> **What to produce**
From the records below, state how many lines include the word "Sivertsen", giving only that number.

> **Records for the exercise**
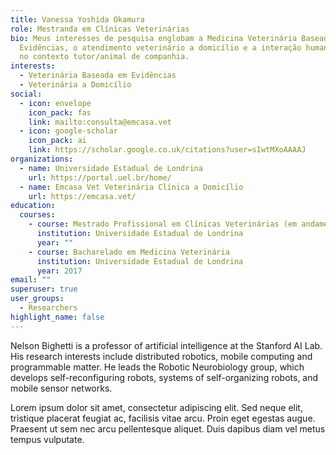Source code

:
 ```yaml
---
title: Vanessa Yoshida Okamura
role: Mestranda em Clínicas Veterinárias
bio: Meus interesses de pesquisa englobam a Medicina Veterinária Baseada em
  Evidências, o atendimento veterinário a domicílio e a interação humano-animal
  no contexto tutor/animal de companhia.
interests:
  - Veterinária Baseada em Evidências
  - Veterinária a Domicílio
social:
  - icon: envelope
    icon_pack: fas
    link: mailto:consulta@emcasa.vet
  - icon: google-scholar
    icon_pack: ai
    link: https://scholar.google.co.uk/citations?user=sIwtMXoAAAAJ
organizations:
  - name: Universidade Estadual de Londrina
    url: https://portal.uel.br/home/
  - name: Emcasa Vet Veterinária Clínica a Domicílio
    url: https://emcasa.vet/
education:
  courses:
    - course: Mestrado Profissional em Clínicas Veterinárias (em andamento)
      institution: Universidade Estadual de Londrina
      year: ""
    - course: Bacharelado em Medicina Veterinária
      institution: Universidade Estadual de Londrina
      year: 2017
email: ""
superuser: true
user_groups:
  - Researchers
highlight_name: false
---
```


Nelson Bighetti is a professor of artificial intelligence at the Stanford AI Lab. His research interests include distributed robotics, mobile computing and programmable matter. He leads the Robotic Neurobiology group, which develops self-reconfiguring robots, systems of self-organizing robots, and mobile sensor networks.

Lorem ipsum dolor sit amet, consectetur adipiscing elit. Sed neque elit, tristique placerat feugiat ac, facilisis vitae arcu. Proin eget egestas augue. Praesent ut sem nec arcu pellentesque aliquet. Duis dapibus diam vel metus tempus vulputate.
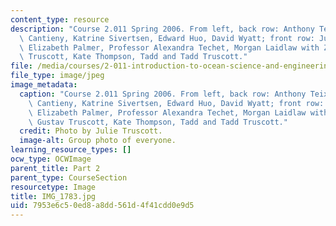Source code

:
 ```yaml
---
content_type: resource
description: "Course 2.011 Spring 2006. From left, back row: Anthony Teixaira, Ashley\
  \ Cantieny, Katrine Sivertsen, Edward Huo, David Wyatt; front row: Julie Arsenault,\
  \ Elizabeth Palmer, Professor Alexandra Techet, Morgan Laidlaw with Zo\xEB and Gustav\
  \ Truscott, Kate Thompson, Tadd and Tadd Truscott."
file: /media/courses/2-011-introduction-to-ocean-science-and-engineering-spring-2006/7953e6c50ed8a8dd561d4f41cdd0e9d5_IMG_1783.jpg
file_type: image/jpeg
image_metadata:
  caption: "Course 2.011 Spring 2006. From left, back row: Anthony Teixaira, Ashley\
    \ Cantieny, Katrine Sivertsen, Edward Huo, David Wyatt; front row: Julie Arsenault,\
    \ Elizabeth Palmer, Professor Alexandra Techet, Morgan Laidlaw with Zo\xEB and\
    \ Gustav Truscott, Kate Thompson, Tadd and Tadd Truscott."
  credit: Photo by Julie Truscott.
  image-alt: Group photo of everyone.
learning_resource_types: []
ocw_type: OCWImage
parent_title: Part 2
parent_type: CourseSection
resourcetype: Image
title: IMG_1783.jpg
uid: 7953e6c5-0ed8-a8dd-561d-4f41cdd0e9d5
---
```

> **Exercise answer**
2